In institutional arbitration, the arbitration agreement will provide for the application of the rules of the chosen arbitral institution. Institutional rules set out basic principles governing the commencement of arbitration, the appointment of – and challenge to – arbitrators, the composition of the panel, conduct of the arbitration (such as pleadings, evidence, joinder and security for costs), the form of awards and decisions and fees to be paid.
Most institutional rules provide for emergency relief where a party requires an urgent injunction prior to the constitution of the arbitral tribunal. The HKIAC, WIPO, ICC and CIETAC all have rules providing for emergency relief.
WIPO also has issued rules for expert determination. Expert determination can be used to determine a narrow technical point between the parties without proceeding to full arbitration. For example, if the parties cannot agree if a part of a product has a certain function, but agree that if it does a patent is infringed or, if it does not, a patent is not infringed, they could agree to an expert determination on this issue. WIPO gives three other examples of cases appropriate for expert determination.
Supplemental rules
In the case of both institutional and ad hoc arbitrations, the parties are free in their agreement to set out any other rules or procedures to be applied, such as the qualifications of the arbitrators, rules governing the production of documents and how evidence is to be admitted.
One commonly agreed set of rules is the International Bar Association Rules on the Taking of Evidence in International Arbitration. The rules set out procedures for the production of documents, calling of witnesses, preparation of expert reports and calling expert evidence. It also includes rules on the admissibility of evidence. Even if not agreed as part of the arbitration agreement, the parties will often agree, or the arbitral tribunal will order, that the IBA Evidence Rules will be used for guidance.

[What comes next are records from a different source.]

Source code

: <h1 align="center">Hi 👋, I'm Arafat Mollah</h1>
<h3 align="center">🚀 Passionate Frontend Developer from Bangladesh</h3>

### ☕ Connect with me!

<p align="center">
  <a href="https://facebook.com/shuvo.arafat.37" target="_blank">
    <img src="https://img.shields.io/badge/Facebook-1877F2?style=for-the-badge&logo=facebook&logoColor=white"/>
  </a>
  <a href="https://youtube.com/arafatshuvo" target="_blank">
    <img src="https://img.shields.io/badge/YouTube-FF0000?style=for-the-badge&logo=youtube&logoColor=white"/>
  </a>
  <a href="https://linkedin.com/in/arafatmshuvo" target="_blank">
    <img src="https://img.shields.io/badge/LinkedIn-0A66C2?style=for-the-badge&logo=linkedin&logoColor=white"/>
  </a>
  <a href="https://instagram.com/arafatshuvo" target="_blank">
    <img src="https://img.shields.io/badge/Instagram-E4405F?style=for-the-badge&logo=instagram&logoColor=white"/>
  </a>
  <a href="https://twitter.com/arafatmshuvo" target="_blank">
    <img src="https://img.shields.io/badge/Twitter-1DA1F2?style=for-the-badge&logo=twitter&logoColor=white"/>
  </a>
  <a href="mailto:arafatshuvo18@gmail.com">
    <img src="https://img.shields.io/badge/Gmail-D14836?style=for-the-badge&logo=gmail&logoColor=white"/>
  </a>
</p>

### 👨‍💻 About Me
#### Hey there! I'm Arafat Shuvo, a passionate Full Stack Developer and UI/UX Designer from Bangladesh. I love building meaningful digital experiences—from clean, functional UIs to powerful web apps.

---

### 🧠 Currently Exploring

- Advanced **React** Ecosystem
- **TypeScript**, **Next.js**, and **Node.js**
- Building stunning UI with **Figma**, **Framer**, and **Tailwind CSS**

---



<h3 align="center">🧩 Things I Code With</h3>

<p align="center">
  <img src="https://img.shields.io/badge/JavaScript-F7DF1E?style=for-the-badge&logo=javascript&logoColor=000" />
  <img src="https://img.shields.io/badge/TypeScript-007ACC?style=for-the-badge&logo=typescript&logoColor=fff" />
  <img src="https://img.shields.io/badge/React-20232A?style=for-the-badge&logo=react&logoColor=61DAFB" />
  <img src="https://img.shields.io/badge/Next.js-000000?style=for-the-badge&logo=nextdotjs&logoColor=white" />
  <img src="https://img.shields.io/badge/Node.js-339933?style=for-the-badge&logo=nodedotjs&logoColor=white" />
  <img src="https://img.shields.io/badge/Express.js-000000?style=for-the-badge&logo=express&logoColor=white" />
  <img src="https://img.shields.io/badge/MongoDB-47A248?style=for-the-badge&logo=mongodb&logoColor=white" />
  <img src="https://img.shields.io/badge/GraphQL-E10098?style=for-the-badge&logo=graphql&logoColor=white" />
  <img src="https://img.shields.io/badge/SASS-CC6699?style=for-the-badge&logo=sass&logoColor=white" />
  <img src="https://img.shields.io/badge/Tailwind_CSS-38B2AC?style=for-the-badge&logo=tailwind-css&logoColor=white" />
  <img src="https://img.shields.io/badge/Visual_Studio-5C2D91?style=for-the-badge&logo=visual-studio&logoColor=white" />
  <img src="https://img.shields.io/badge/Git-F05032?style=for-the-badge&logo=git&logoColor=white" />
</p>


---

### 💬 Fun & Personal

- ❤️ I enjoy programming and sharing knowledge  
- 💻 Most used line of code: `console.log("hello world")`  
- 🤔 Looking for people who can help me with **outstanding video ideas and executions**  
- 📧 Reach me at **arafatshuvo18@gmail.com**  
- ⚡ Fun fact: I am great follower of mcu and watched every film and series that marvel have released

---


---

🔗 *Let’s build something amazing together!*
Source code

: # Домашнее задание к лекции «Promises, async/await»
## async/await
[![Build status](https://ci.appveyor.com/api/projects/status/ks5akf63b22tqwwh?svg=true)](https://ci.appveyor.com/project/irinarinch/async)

Special directions in IP cases
IP cases may require special directions. For example, in cases involving patents, it is recommended that the tribunal give directions for pleading infringement and validity that includes the preparation and filing of claim charts.
The parties may also wish to agree to a confidentiality regime over and above the general requirement for confidentiality in domestic statutes and the rules of the institution. This can be done by entering into a special confidentiality agreement or asking the tribunal to impose one if it cannot be agreed between the parties. An example of the need for such an agreement would be the disclosure of commercial processes by a Respondent to show they had not been using the Claimant’s processes. The Respondent would not want this information to be shared with Claimant generally but instead request for limited disclosure or “Outside Counsels’ Eyes Only” disclosure.